Poèmes by Raphael Simons
Wheel
a green wall speckled with red
opens onto a street where the sun hangs by a wire from the branch of a dead tree,
where, transfixed,
she stares into to the mirror
at three faces on a road
on a ledge of a valley where her memory took flight,
her dark green face fragrant with flowers
blaring from her nose,
her arms spinning and turning
up and down,
while a red rock in slabs assumes numerous attitudes
as it watches her in the black air of violets
announcing the dawn with torn wings
plummeting about the man who hangs in mid-air
with no answer.
he plucks at her, striated in slats,
as if on a harp
that makes the sound of one walking on gravel
in a bird.
Game of Cards
an old man with eagle’s claw feet
and torn trousers that were spun in the attic
throws down the eight of diamonds eight times
in the papers
where a girl drying her hair with a blunderbuss
blew off her heads
one up; two down;
four up; eight down;
sixteen up; thirty-two down the sandbar growing by leaps and bounds,
while in the papers the joker took them by surprise.
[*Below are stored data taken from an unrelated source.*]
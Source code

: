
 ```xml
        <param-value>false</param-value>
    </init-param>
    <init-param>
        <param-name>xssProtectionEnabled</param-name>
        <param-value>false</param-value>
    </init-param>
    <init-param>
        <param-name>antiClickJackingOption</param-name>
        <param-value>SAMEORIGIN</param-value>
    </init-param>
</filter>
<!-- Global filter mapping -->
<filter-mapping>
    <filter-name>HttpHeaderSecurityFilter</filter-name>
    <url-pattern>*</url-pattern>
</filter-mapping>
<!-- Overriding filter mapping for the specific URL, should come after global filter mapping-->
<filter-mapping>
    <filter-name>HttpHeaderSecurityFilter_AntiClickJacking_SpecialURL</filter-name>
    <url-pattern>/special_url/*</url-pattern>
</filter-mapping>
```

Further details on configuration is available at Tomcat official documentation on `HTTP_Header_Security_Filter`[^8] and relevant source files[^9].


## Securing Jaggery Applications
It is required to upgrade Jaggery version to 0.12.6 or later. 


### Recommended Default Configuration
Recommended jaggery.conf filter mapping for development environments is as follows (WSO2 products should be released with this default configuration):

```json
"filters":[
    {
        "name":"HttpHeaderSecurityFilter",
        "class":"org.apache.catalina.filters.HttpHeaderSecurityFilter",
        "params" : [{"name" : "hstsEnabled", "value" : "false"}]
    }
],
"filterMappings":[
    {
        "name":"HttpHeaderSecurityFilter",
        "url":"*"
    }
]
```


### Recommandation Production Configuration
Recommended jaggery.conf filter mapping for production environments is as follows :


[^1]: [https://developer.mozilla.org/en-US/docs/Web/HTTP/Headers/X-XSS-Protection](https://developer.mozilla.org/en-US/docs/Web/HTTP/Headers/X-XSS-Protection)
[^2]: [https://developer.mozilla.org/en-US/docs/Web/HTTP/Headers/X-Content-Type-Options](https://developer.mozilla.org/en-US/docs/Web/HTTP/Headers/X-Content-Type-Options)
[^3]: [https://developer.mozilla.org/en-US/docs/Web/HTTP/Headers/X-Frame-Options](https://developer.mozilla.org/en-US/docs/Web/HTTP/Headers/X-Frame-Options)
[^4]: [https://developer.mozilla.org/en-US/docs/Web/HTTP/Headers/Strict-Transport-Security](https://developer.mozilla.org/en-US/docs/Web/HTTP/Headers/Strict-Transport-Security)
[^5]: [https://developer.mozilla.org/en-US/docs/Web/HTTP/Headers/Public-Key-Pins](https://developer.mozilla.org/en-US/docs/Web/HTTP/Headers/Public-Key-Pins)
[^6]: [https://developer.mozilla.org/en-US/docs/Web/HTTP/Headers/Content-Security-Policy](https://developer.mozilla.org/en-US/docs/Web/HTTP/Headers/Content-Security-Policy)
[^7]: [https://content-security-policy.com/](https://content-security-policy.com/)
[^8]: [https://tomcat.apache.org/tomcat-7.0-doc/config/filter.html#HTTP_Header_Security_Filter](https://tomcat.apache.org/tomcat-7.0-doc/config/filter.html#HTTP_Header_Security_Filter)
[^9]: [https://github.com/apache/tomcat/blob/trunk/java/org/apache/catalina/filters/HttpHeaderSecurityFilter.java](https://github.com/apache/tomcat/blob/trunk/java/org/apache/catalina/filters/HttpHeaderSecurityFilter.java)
not me, said the old man to a thin gray woman, both very tall,
throwing gray chickens at the nails
protruding from the weather beaten wall of the gray barn
where a snake long past recalling old dreams in trees
walked through the brambles cutting into its feet singing,
I won’t be alone in this,
it’s eye peering all the while through the swirling dark clouds
that lay on a wooden board in the rain of the red joker
staring at the fat woman in the sky-blue duster
winding her way like a huge blacksnake
through terminal after terminal in the train station
hunting her victims in one bake shop after another
in anapests
while her victims hunted her in dactyls
all the way to 9th street and 7th avenue
where a pencil of a man ran downstairs
to the place of infinite impossibilities.
sitting at a table,
he slaps down the nine of diamonds
and hammers it with a nail smack dab in the middle
just like the beauregardens of the nightstick
of socks hanging from the clothes lines
fluttering in the wind, each one a severed head
with eyes listening in the clouds to the fragrance of
an ice field.
Images is a book of surrealist poetry. It has 43 poems. They were written roughly between 2017 and 2022. Although they are in a unique style, poets and writers who influenced Raphael Simons, include Tristan Tzara, Paul Eluard, Benjamin Peret, and Leonora Carrington.